_Description of the task_: Below are entries; output exactly the lines from the one with "#### Tokom rada" to the one with "- Svaki story", both included, and nothing else.

_Extracted data_:

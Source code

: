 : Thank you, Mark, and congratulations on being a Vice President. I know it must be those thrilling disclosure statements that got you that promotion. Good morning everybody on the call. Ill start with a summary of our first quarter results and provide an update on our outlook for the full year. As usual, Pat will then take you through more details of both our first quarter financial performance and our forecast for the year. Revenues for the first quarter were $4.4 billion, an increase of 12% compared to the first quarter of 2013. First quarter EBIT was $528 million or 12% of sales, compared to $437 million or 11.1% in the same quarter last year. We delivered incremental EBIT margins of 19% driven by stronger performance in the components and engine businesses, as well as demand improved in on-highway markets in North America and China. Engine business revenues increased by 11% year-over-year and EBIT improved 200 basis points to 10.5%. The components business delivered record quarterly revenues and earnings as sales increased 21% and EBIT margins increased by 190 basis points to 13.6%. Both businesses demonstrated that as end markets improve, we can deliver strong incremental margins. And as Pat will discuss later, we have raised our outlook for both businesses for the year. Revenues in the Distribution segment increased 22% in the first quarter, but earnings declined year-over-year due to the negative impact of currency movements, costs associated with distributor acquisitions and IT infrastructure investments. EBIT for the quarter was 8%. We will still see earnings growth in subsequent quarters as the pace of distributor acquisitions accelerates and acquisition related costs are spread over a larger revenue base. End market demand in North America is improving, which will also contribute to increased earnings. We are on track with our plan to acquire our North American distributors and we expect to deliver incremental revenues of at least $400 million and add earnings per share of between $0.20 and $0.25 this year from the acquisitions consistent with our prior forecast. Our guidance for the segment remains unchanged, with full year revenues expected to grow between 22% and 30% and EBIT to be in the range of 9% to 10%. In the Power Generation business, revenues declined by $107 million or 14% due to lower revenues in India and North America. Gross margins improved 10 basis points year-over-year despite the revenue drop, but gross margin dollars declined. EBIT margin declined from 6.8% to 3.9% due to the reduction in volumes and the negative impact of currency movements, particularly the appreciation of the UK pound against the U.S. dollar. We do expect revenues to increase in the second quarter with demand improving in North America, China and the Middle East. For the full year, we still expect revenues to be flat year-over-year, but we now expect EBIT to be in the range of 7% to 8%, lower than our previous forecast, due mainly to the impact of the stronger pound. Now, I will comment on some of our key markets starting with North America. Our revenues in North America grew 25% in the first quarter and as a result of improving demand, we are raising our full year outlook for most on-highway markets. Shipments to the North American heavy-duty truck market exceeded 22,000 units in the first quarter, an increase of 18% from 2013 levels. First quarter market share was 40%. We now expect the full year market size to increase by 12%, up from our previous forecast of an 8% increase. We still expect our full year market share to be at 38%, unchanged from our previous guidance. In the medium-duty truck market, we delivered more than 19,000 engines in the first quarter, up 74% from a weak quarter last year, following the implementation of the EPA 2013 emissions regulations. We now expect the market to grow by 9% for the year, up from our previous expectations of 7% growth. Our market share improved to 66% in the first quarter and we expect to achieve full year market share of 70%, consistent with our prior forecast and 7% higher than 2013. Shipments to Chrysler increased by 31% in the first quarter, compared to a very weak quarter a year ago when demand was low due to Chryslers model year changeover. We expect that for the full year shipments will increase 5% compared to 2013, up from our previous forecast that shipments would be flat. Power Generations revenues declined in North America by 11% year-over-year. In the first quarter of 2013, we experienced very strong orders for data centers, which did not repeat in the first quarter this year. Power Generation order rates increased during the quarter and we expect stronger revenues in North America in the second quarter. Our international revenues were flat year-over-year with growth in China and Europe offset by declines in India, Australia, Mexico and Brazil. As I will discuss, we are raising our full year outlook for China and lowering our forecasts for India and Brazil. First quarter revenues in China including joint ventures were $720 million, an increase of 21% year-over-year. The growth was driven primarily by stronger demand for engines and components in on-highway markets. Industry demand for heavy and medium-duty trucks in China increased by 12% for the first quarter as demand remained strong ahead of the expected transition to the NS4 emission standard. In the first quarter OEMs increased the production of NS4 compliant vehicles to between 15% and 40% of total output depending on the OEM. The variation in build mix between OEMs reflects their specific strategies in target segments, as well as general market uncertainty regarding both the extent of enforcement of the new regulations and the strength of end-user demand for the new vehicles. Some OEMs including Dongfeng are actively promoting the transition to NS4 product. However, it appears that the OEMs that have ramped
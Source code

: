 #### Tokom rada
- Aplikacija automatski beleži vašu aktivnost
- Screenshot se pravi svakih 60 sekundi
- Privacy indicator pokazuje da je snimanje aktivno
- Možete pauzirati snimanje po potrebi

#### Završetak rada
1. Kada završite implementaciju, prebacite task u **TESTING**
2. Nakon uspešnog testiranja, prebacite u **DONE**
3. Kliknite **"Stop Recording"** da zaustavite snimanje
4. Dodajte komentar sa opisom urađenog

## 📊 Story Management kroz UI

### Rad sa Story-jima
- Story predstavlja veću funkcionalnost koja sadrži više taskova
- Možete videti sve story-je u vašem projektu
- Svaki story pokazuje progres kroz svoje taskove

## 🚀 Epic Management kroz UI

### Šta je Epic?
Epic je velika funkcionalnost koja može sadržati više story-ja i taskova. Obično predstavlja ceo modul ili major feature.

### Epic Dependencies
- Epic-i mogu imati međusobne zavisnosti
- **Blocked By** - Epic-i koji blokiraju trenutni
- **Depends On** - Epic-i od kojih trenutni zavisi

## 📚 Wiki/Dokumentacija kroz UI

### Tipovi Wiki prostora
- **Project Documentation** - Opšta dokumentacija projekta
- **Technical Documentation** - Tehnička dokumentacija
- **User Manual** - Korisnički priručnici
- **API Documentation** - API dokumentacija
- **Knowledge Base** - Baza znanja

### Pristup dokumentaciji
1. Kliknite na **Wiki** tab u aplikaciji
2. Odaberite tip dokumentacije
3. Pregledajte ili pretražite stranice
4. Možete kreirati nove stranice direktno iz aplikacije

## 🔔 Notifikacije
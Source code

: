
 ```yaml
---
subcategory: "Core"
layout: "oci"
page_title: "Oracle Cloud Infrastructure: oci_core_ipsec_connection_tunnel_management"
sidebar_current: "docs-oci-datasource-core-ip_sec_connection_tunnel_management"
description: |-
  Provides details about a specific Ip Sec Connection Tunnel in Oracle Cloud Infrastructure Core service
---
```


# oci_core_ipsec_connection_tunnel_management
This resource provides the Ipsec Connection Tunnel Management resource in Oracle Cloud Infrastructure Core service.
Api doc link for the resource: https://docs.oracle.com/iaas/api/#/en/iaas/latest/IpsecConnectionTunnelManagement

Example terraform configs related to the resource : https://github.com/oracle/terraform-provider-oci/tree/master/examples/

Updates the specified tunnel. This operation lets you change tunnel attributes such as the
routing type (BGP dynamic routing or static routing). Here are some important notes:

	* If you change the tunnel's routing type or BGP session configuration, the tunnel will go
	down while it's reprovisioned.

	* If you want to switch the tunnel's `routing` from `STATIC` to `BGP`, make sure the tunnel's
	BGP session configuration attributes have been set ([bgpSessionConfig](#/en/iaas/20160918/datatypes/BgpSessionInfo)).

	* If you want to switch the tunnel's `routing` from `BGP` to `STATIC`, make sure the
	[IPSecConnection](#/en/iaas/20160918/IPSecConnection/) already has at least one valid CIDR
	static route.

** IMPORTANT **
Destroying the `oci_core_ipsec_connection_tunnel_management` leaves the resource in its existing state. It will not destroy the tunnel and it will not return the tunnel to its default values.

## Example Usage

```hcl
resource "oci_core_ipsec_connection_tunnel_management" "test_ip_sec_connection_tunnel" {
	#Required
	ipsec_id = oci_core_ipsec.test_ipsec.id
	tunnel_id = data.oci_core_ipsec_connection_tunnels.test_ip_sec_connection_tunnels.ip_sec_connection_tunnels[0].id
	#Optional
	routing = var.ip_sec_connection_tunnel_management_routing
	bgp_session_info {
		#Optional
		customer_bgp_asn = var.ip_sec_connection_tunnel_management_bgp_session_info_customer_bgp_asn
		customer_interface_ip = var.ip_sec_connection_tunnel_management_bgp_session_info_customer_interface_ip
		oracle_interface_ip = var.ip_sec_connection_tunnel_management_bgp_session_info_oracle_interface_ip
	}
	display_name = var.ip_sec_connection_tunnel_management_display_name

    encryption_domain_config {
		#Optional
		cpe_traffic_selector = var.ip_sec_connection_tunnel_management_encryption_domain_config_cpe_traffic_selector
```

_The completed task_:
: #### Tokom rada
- Aplikacija automatski beleži vašu aktivnost
- Screenshot se pravi svakih 60 sekundi
- Privacy indicator pokazuje da je snimanje aktivno
- Možete pauzirati snimanje po potrebi

#### Završetak rada
1. Kada završite implementaciju, prebacite task u **TESTING**
2. Nakon uspešnog testiranja, prebacite u **DONE**
3. Kliknite **"Stop Recording"** da zaustavite snimanje
4. Dodajte komentar sa opisom urađenog

## 📊 Story Management kroz UI

### Rad sa Story-jima
- Story predstavlja veću funkcionalnost koja sadrži više taskova
- Možete videti sve story-je u vašem projektu
- Svaki story pokazuje progres kroz svoje taskove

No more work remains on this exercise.